James, un adolescente del Caquetá que se crió en el campo rodeado de vacas y caballos, a la edad de 16 años estaba pasando la tarde en unos billares junto a un amigo cuando, explica, «llegó un comandante con tres personas más y nos dijeron que eran disidencias de las FARC, y como últimamente casi nadie ingresa voluntariamente nos iban a tomar por su cuenta. Yo le dije no, no me voy, pero me agarró a las malas. Empecé a pedir auxilio y a gritar que no quería ir, pero me ató las manos atrás y me llevó. Durante el forcejeo, él me dio un culatazo con su fusil en la espalda, que hasta hoy tengo el brazo jodido. Así fue como ingresé. Y el tiempo que duré allá, nunca volví a ver a mi familia».

Una vez se ingresa en los grupos armados ilegales es muy difícil salir. El intento de escapar en la guerrilla comporta juicio. Y si la persona es hallada culpable se le aplica pena de muerte, siendo ejecutada a la vista de todos para que los demás miembros vean lo que les puede pasar si intentan evadirse. La amenaza de muerte a los familiares es también usada para disuadir a los chicos de cualquier intención de fuga, y para el reclutamiento forzado.

La otra forma más común de reclutar menores por parte de los grupos armados, que actualmente es la más usada, consiste en el ingreso voluntario. Fruto de una seducción facilitada por el contexto que viven muchas zonas remotas del país.
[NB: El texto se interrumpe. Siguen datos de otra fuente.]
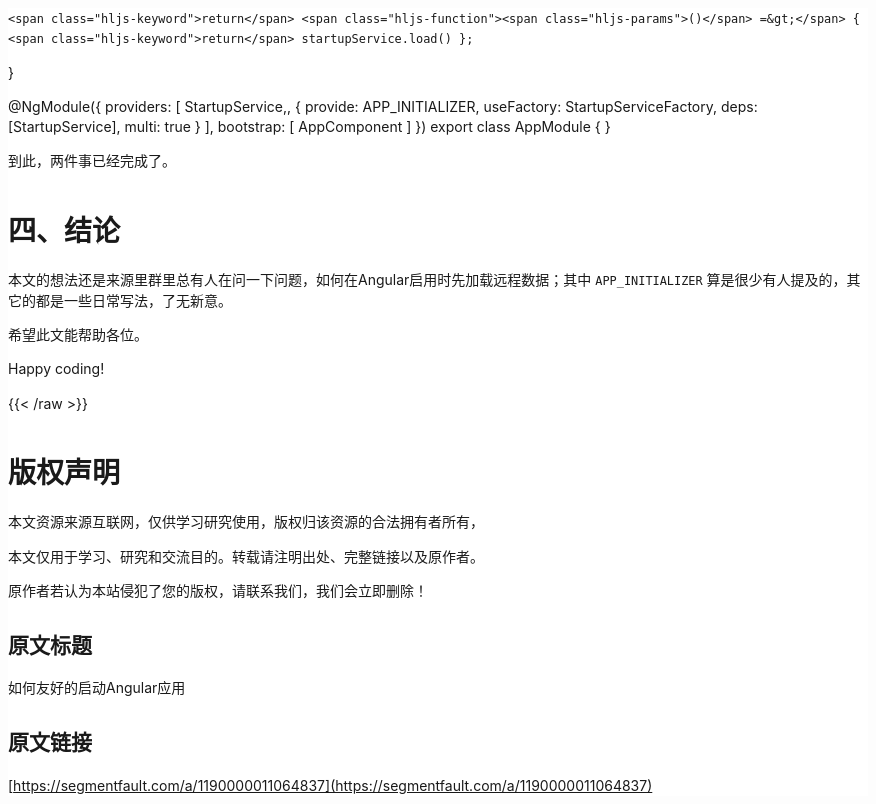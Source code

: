     <span class="hljs-keyword">return</span> <span class="hljs-function"><span class="hljs-params">()</span> =&gt;</span> { <span class="hljs-keyword">return</span> startupService.load() };
}

<span class="hljs-meta">@NgModule</span>({
    providers: [
        StartupService,,
        {
            provide: APP_INITIALIZER,
            useFactory: StartupServiceFactory,
            deps: [StartupService],
            multi: <span class="hljs-literal">true</span>
        }
    ],
    bootstrap: [ AppComponent ]
})
<span class="hljs-keyword">export</span> <span class="hljs-keyword">class</span> AppModule { }</code></pre>
<p>到此，两件事已经完成了。</p>
<h1 id="articleHeader5">四、结论</h1>
<p>本文的想法还是来源里群里总有人在问一下问题，如何在Angular启用时先加载远程数据；其中 <code>APP_INITIALIZER</code> 算是很少有人提及的，其它的都是一些日常写法，了无新意。</p>
<p>希望此文能帮助各位。</p>
<p>Happy coding!</p>

                
{{< /raw >}}

# 版权声明
本文资源来源互联网，仅供学习研究使用，版权归该资源的合法拥有者所有，

本文仅用于学习、研究和交流目的。转载请注明出处、完整链接以及原作者。

原作者若认为本站侵犯了您的版权，请联系我们，我们会立即删除！

## 原文标题
如何友好的启动Angular应用

## 原文链接
[https://segmentfault.com/a/1190000011064837](https://segmentfault.com/a/1190000011064837)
Y no tan remotas, como son los numerosos barrios gobernados por combos: bandas ilegales, que son la extensión de las guerrillas o de potentes grupos criminales en suelo urbano y que se reparten el territorio en las ciudades.

Coca, narcotráfico, extorsión

Tanto en el ámbito rural como en el urbano, estamos hablando de zonas extremadamente pobres donde el estado brilla por su ausencia en estructuras físicas, sociales, políticas y económicas. Allí han surgido estados paralelos gestionados por grupos armados que se han alzado en la autoridad del lugar, convirtiéndose en referentes a emular por los menores. Y generando unas economías ilícitas que permean a toda la población. En el campo, destaca la minería y en especial la industria de la coca. Y en la ciudad el narcotráfico, el tráfico de armas y la extorsión.

Los niños suelen ser los encargados en las ciudades de transportar el microtráfico y de cobrar las cuotas generadas por la extorsión, que todo vecino debe pagar por pertenecer a un barrio, por tener un vehículo, por tener un negocio... «Los jóvenes están en un medio donde no existe una infraestructura de Educación, de trabajo o empresarial. Digamos que no tienen ninguna posibilidad económica o de supervivencia más allá de la economía ilegal, han crecido en familias cuyos padres, cuyos abuelos han sido parte de estas economías. Entonces terminan invitados por lógica, por el contexto mismo que les dice que la forma de vida suya es a través de un actor armado, de las economías ilegales, porque realmente no hay ninguna otra posibilidad», reflexiona Óscar Julián Palma, profesor de Ciencias Políticas en la Universidad del Rosario en Bogotá.

Un entorno que conoce muy bien Juan Pedro. Durante su niñez dejó un puesto de trabajo como jornalero, en el cual estaba sometido a unas condiciones inhumanas, para trabajar con el marido de su hermana. «Mi cuñado trabajaba con petróleo, con crudo, nosotros rompíamos el tubo y metíamos una válvula para extraerlo ilegalmente. Lo cocinábamos, y sacábamos un material que se llama pategrillo, para obtener la base de la coca; mi cuñado era el patrón. Él me dijo que yo estaba trabajando para la guerrilla. Yo ya era uno de ellos sin quererlo, caí en la trampa. Después de eso me mandaron a poner minas en la carretera, para hacer atentados al Ejército». Con tan solo 17 años, este joven ha pasado por las filas de la disidencia del Ejército de Liberación Popular EPL y el ELN.